David waved him over. “Japan just attacked Pearl Harbour. They’re blowing up all those beautiful battleships we saw. They bombed Honolulu, too.”
“What are the Japanese doing in America?” Max asked, stunned.
“Shhh! It’s still going on,” David said, leaning in to the radio.
“Hello NBC. Hello NBC. This is KGU in Honolulu, Hawaii. I am speaking from the roof of the Advertiser Publishing Company building. We have witnessed this morning the distant view of a brief, full battle of Pearl Harbour and the severe bombing of Pearl Harbour by enemy planes, undoubtedly Japanese.”
“Listen to that,” Arnie said, his face pale. “It sounds like total ruin.”
Word of the attack spread through the barracks, and the crowd jostled behind Max, trying to hear. He and the others stayed by the radio all morning, listening to updates.
“The city of Honolulu has also been attacked and considerable damage done. This battle has been going on for nearly three hours.”
“Why would they do that?” Arnie asked. “America wasn’t even in the war.”
“It was only a matter of time,” Richie said, his hands tucked tight under his armpits.
Max nodded, thinking it through. “They would have probably joined the war soon, and the only way anyone could get ahead of them would be with a surprise attack. They’re in it now. They have no choice.”
“But what does this mean to us?” Richie asked.
“Means the Japs are busy over there,” someone replied. “Means we’re safe.”
But over the next few hours, the radio crackled with updates, and Max felt tension snapping through the room like a live wire. Japan had gone on to attack the Philippines, then they’d invaded Malaysia. Six hours after Pearl Harbour, the Japanese bombed Hong Kong’s airfield, which was being defended by the British forces.
“They’ve destroyed five RAF planes,” one of the men reported, returning to the barracks with updates.
“The Brits will fight them off,” Richie said. “Right? They told us it would never come to anything.”

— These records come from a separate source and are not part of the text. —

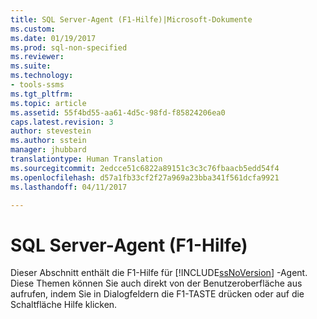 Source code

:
 ```yaml
---
title: SQL Server-Agent (F1-Hilfe)|Microsoft-Dokumente
ms.custom: 
ms.date: 01/19/2017
ms.prod: sql-non-specified
ms.reviewer: 
ms.suite: 
ms.technology:
- tools-ssms
ms.tgt_pltfrm: 
ms.topic: article
ms.assetid: 55f4bd55-aa61-4d5c-98fd-f85824206ea0
caps.latest.revision: 3
author: stevestein
ms.author: sstein
manager: jhubbard
translationtype: Human Translation
ms.sourcegitcommit: 2edcce51c6822a89151c3c3c76fbaacb5edd54f4
ms.openlocfilehash: d57a1fb33cf2f27a969a23bba341f561dcfa9921
ms.lasthandoff: 04/11/2017

---
```

# <a name="sql-server-agent-f1-help"></a>SQL Server-Agent (F1-Hilfe)
Dieser Abschnitt enthält die F1-Hilfe für [!INCLUDE[ssNoVersion](../../includes/ssnoversion_md.md)] -Agent. Diese Themen können Sie auch direkt von der Benutzeroberfläche aus aufrufen, indem Sie in Dialogfeldern die F1-TASTE drücken oder auf die Schaltfläche Hilfe klicken.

Max wished he could reassure him. “I don’t know.”
“Don’t say that,” Richie said, holding his gaze. “You never say that.”
Arnie let out a slow breath. “I used to think my brother was the one in a scary position, whenever he heads to Europe. Now I wish I was Samuel. This place is in trouble.”
Max was positive he wasn’t the only one who didn’t sleep that night. Try as he might to calm his mind, he could sense the danger drawing closer by the hour. The next day, word got out that the Japanese were in sight of the main British defences and had set up artillery. Max went to Sergeant Cox and asked what was going to happen, but the sergeant said the Canadians hadn’t been issued any orders. While the Brits battled the invaders, Max and the rest of C Force paced the barracks, and thousands of Chinese refugees loaded what they had onto wagons. When he asked one of them where they’d go, they waved their busy hands and vaguely said north, then west, toward the New Territories. They’d fled the Japanese before. They’d witnessed what the enemy was capable of doing, and they weren’t sticking around to see it again.
On December 10, three days after the Japanese sank most of the American battleships, they torpedoed the British Royal Navy’s HMS Prince of Wales and HMS Repulse in the South China Sea.
“We have to get moving,” Max muttered, bracing himself against Arnie’s bunk. He felt like a trapped animal. “We have to either fight or retreat. They’ve sunk all the ships. No one’s coming to help us.”